Home International US conditions $2.3 bn military aid to Pakistan on not confronting India

US conditions $2.3 bn military aid to Pakistan on not confronting India

By Arun Kumar, IANS,

Washington: President Barack Obama is expected to sign a defence bill, which includes tough new conditions linking $2.3 billion American military aid to Pakistan to fight against terror and not using it to wage war against India.

The president is likely to sign the $680 billion fiscal 2010 defence authorisation bill passed by the Senate 68-29 late Thursday night despite objections to its funding for a controversial backup jet fighter engine. The House of Representatives had passed the bill Oct 8.

Among other things, the bill aims at ensuring that US military resources provided to Pakistan are not squandered or diverted to adversely affect the “balance of power in the region”, an oblique reference to India.

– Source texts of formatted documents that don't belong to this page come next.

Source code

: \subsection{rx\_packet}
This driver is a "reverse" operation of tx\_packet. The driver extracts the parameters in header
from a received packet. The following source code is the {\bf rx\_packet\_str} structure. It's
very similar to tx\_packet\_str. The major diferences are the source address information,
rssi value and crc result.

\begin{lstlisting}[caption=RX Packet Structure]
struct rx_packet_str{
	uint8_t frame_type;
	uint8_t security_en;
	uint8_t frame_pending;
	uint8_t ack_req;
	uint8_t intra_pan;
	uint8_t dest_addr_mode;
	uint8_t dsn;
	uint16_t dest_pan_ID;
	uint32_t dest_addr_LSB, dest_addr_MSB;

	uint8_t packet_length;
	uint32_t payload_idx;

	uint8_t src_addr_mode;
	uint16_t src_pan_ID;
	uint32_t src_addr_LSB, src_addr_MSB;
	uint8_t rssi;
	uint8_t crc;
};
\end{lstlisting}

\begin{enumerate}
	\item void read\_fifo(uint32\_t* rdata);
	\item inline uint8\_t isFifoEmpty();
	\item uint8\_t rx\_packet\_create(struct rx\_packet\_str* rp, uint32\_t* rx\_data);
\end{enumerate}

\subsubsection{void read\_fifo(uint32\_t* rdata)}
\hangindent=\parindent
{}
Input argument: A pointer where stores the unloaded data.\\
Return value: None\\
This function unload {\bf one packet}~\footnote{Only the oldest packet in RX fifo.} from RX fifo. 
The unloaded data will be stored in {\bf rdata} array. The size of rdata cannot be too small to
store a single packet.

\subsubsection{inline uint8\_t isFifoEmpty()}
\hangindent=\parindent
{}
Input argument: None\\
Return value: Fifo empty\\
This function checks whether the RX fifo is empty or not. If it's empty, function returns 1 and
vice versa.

The bill also requires the President to make an assessment every six months of the effectiveness of Pakistan’s efforts “to disrupt, dismantle, and defeat Al Qaeda, its affiliated networks, and other extremist forces in Pakistan; to eliminate the safe havens for such forces in Pakistan; and to prevent the return of such forces to Pakistan or Afghanistan”.

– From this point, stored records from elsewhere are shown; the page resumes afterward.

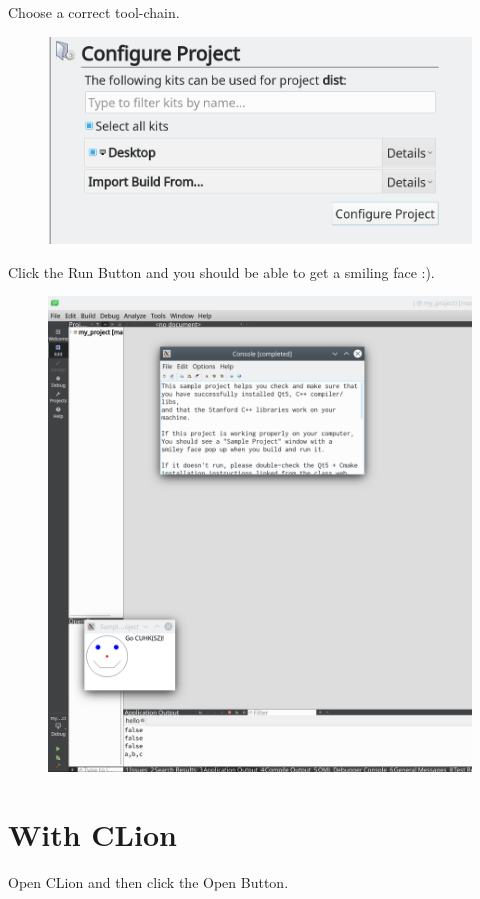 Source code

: \documentclass[a4paper,12pt]{report}
\begin{document}
Choose a correct tool-chain.

\begin{figure}[H] 
	\centering
	\includegraphics[width=\linewidth]{qt_creator3}
\end{figure}

Click the Run Button and you should be able to get a smiling face :).

\begin{figure}[H] 
	\centering
	\includegraphics[scale=0.4]{qt_creator4}
\end{figure}

\section{With CLion}
Open CLion and then click the Open Button.
\end{document}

“This provision simply ensures that the American peoples’ tax dollars are being used for their intended purpose,” Senator Bob Corker, Republican from Tennessee and co-author of the measure along with Democrat Robert Menendez of New Jersey, said.

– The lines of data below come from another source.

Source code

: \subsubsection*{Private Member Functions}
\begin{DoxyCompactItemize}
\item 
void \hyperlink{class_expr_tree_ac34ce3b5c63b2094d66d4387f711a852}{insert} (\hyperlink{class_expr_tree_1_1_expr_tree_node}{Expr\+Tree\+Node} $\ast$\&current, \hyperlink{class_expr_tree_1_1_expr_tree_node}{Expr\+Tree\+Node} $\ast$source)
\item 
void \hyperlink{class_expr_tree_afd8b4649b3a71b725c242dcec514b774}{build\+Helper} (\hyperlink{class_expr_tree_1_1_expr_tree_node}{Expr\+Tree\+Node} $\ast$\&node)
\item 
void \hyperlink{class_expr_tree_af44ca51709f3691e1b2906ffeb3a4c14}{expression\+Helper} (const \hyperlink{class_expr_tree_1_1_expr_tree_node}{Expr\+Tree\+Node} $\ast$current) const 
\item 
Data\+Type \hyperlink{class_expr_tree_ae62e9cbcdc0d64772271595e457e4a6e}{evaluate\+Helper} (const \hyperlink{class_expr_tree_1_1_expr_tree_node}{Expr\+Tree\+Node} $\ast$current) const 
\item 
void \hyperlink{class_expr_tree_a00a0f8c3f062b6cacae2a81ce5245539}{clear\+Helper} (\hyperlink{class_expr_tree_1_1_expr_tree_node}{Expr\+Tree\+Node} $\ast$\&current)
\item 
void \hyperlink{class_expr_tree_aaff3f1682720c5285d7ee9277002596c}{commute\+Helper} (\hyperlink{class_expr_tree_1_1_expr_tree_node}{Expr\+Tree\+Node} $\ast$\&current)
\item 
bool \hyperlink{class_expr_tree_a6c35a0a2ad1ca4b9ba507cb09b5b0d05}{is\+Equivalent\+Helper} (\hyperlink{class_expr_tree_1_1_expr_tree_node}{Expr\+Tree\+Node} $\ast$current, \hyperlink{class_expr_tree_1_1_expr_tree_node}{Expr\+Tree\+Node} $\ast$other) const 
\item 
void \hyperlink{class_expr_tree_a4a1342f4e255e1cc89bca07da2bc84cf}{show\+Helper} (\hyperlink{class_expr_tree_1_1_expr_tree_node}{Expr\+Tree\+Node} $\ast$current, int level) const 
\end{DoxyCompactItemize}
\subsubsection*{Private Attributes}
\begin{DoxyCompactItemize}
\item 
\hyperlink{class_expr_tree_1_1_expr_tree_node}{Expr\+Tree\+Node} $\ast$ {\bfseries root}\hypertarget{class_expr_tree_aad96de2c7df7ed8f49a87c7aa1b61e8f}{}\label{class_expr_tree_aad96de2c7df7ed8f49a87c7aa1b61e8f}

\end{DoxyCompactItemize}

The proposed restrictions on Pakistan are buried in the $680.2 billion defence authorisation bill, including conditions on the spending of billions of dollars for training, equipping and reimbursing the Pakistani military.

There are also new requirements for end-use monitoring of weapons and mandates that the US administration certifies that the aid serves America’s interests.

Besides the required monitoring of how Pakistan uses defence goods and services that it receives from the United States, the defence authorisation conference report would mandate a number of certifications from the administration and, indirectly, from Pakistan.

One provision affects the $1.6 billion the bill would authorise for a Coalition Support Fund to reimburse Pakistan for logistical and military support for counterinsurgency operations.

The Coalition Support Fund has accounted for 70 per cent of the $12.3 billion in American military and non-military aid to Pakistan since Sep 11, 2001.

The defence authorisation measure would require that, before any more such money is spent, the secretaries of defence and state must certify that doing so is in the US national interest and will not adversely affect the region’s balance of power.

Another certification is required before the Pentagon can begin spending any of the $700 million it might receive from requested State Department appropriations in the coming fiscal year for the Pakistan Counter-insurgency Capability Fund.

That programme, begun in fiscal 2009, is meant to train and equip the Pakistani military to fight insurgents and terrorists on its territory.